◆ WORK REQUIRED
Which lines below contain the word "does"? Copy each of them.

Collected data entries
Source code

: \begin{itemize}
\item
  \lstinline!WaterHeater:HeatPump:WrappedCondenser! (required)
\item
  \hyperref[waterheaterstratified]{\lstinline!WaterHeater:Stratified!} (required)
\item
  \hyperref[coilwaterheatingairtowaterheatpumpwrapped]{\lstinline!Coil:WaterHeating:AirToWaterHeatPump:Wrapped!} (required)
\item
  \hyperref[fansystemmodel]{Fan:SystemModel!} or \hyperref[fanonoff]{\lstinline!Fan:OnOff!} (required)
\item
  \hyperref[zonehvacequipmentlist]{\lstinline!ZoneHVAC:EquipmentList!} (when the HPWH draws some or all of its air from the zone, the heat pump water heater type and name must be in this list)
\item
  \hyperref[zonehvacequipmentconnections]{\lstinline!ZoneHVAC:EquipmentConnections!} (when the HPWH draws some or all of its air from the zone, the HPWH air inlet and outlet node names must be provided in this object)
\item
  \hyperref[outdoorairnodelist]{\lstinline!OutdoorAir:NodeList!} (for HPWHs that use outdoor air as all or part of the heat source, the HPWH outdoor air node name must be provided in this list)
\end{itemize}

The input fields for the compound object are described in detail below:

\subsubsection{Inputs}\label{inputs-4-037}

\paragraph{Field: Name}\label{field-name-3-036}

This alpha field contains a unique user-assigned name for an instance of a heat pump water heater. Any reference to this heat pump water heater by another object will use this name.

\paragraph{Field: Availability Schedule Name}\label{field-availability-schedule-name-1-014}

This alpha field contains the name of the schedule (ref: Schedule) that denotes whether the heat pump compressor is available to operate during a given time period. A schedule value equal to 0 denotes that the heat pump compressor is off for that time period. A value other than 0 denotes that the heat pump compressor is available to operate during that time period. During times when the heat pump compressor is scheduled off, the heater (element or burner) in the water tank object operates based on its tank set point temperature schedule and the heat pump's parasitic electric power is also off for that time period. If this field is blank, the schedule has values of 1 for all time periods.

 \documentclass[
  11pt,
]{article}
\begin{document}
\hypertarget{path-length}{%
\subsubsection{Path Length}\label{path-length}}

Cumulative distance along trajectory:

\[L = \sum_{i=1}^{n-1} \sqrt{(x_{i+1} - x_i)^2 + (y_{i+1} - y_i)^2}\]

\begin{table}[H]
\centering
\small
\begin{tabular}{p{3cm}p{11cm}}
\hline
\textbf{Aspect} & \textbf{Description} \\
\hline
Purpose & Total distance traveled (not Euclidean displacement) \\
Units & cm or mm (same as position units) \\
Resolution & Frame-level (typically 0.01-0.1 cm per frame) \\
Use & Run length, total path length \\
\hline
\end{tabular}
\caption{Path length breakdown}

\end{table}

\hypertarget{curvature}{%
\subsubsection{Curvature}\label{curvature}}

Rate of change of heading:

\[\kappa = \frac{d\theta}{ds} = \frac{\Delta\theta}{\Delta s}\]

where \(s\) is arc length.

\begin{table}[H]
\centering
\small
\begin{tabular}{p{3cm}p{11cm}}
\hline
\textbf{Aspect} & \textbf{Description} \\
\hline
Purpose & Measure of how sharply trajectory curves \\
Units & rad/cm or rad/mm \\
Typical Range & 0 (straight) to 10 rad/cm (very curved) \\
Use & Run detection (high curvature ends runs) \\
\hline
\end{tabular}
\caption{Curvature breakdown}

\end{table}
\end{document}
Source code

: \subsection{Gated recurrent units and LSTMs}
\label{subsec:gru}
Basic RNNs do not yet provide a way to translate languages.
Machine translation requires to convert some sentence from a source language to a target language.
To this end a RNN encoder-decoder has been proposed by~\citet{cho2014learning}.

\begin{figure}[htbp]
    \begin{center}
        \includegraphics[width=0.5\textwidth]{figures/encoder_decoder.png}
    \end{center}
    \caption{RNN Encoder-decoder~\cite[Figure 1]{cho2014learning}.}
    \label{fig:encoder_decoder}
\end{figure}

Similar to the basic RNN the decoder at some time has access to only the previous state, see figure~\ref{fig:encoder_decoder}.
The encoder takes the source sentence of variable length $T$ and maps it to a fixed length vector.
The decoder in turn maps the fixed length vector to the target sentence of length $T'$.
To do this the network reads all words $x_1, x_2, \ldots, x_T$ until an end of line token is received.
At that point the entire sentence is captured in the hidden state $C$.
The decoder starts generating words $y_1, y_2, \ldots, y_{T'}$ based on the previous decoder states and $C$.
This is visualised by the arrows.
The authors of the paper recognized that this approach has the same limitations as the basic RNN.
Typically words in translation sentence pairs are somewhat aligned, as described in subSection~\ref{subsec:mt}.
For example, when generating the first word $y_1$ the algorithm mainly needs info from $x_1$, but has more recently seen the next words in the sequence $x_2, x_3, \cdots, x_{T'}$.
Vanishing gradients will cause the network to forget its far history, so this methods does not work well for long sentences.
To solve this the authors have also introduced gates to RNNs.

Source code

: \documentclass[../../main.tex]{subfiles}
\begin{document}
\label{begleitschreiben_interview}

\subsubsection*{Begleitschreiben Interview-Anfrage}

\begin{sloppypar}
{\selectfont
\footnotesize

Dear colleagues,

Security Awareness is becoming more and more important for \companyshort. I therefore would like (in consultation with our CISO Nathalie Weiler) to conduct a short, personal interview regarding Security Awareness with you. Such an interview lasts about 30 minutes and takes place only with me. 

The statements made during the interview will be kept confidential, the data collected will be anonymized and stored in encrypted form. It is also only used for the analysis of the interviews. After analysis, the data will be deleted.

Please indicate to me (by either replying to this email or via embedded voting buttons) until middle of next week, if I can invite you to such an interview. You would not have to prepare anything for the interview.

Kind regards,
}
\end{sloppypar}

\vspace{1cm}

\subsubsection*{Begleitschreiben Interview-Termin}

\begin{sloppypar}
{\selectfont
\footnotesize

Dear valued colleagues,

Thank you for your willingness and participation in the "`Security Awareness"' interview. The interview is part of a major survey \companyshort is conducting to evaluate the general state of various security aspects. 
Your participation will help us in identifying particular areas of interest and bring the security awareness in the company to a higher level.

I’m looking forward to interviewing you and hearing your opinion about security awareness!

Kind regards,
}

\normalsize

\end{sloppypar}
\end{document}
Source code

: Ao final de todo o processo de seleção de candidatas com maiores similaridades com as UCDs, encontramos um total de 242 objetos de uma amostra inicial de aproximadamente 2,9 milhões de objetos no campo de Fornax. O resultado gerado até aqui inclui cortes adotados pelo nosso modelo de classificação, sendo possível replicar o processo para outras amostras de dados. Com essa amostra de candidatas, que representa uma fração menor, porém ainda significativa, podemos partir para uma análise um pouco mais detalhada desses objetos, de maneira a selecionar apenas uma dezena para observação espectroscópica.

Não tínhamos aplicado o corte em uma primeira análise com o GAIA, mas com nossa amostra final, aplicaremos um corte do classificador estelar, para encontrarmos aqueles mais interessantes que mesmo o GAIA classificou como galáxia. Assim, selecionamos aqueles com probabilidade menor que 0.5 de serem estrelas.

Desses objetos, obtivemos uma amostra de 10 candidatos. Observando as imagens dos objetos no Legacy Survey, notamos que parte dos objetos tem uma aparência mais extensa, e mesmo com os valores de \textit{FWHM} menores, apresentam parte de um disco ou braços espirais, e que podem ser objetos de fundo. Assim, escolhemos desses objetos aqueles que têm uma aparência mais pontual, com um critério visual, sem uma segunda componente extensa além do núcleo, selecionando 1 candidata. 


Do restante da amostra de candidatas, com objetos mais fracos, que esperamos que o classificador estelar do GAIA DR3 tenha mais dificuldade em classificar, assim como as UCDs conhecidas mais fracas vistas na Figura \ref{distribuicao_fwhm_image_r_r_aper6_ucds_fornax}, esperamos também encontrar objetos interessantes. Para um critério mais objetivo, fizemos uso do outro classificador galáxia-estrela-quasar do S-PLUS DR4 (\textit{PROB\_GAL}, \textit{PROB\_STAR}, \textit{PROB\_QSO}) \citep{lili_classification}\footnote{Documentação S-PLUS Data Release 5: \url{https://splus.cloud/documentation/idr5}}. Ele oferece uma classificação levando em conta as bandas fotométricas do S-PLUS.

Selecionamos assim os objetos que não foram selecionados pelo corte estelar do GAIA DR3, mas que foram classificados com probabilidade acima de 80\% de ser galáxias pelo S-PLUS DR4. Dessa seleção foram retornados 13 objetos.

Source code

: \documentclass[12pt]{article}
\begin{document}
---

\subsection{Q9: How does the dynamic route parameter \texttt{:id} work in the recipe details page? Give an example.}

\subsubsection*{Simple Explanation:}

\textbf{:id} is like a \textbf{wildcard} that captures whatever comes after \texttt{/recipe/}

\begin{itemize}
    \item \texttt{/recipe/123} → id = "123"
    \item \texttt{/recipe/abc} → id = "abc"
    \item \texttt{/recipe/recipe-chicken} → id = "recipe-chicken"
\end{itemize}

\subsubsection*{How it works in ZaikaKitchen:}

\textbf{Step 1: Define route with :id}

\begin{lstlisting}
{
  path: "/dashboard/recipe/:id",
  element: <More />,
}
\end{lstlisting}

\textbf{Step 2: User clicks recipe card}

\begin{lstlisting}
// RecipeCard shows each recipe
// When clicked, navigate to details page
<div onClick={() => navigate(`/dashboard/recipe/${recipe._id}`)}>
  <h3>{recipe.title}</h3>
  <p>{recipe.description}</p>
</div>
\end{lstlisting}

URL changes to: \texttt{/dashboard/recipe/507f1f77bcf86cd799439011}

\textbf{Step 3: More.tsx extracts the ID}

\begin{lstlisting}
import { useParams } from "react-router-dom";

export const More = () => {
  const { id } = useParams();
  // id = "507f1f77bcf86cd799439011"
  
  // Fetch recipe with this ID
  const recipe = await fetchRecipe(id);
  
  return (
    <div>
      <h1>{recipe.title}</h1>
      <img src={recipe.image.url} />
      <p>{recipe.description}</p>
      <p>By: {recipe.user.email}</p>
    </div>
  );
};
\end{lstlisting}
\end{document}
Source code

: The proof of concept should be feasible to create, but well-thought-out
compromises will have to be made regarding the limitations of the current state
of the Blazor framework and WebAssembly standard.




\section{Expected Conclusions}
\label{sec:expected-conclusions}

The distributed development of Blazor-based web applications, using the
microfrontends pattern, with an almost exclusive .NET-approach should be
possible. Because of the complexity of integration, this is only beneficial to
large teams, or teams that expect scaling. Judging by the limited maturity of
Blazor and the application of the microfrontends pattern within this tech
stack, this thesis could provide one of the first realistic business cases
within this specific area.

◆ RESPONSE TO THE TASK
Vanishing gradients will cause the network to forget its far history, so this methods does not work well for long sentences.
\subsection{Q9: How does the dynamic route parameter \texttt{:id} work in the recipe details page? Give an example.}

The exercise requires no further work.